**Task brief:**
Could you quote, exactly as they stand, the lines running from the one with "Ensure sufficient disk" to the final line of the material?

**Data to examine:**

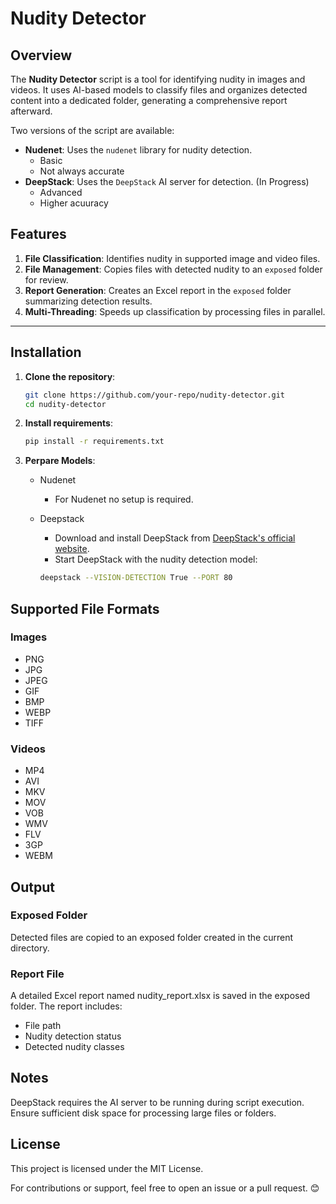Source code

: # Nudity Detector

## Overview

The **Nudity Detector** script is a tool for identifying nudity in images and videos. It uses AI-based models to classify files and organizes detected content into a dedicated folder, generating a comprehensive report afterward.

Two versions of the script are available:

- **Nudenet**: Uses the `nudenet` library for nudity detection.
  - Basic
  - Not always accurate
- **DeepStack**: Uses the `DeepStack` AI server for detection. (In Progress)
  - Advanced
  - Higher acuuracy

## Features

1. **File Classification**: Identifies nudity in supported image and video files.
2. **File Management**: Copies files with detected nudity to an `exposed` folder for review.
3. **Report Generation**: Creates an Excel report in the `exposed` folder summarizing detection results.
4. **Multi-Threading**: Speeds up classification by processing files in parallel.

---

## Installation

1. **Clone the repository**:

   ```bash
   git clone https://github.com/your-repo/nudity-detector.git
   cd nudity-detector

2. **Install requirements**:

    ```bash
    pip install -r requirements.txt

3. **Perpare Models**:

   - Nudenet
     - For Nudenet no setup is required.
   - Deepstack
     - Download and install DeepStack from [DeepStack's official website](https://deepstack.cc/).
     - Start DeepStack with the nudity detection model:

     ```sh
     deepstack --VISION-DETECTION True --PORT 80
     ```

## Supported File Formats

### Images

- PNG
- JPG
- JPEG
- GIF
- BMP
- WEBP
- TIFF

### Videos

- MP4
- AVI
- MKV
- MOV
- VOB
- WMV
- FLV
- 3GP
- WEBM

## Output

### Exposed Folder

Detected files are copied to an exposed folder created in the current directory.

### Report File

A detailed Excel report named nudity_report.xlsx is saved in the exposed folder.
The report includes:

- File path
- Nudity detection status
- Detected nudity classes

## Notes

DeepStack requires the AI server to be running during script execution.
Ensure sufficient disk space for processing large files or folders.

## License

This project is licensed under the MIT License.

For contributions or support, feel free to open an issue or a pull request. 😊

**Answer box:**
Ensure sufficient disk space for processing large files or folders.

## License

This project is licensed under the MIT License.

For contributions or support, feel free to open an issue or a pull request. 😊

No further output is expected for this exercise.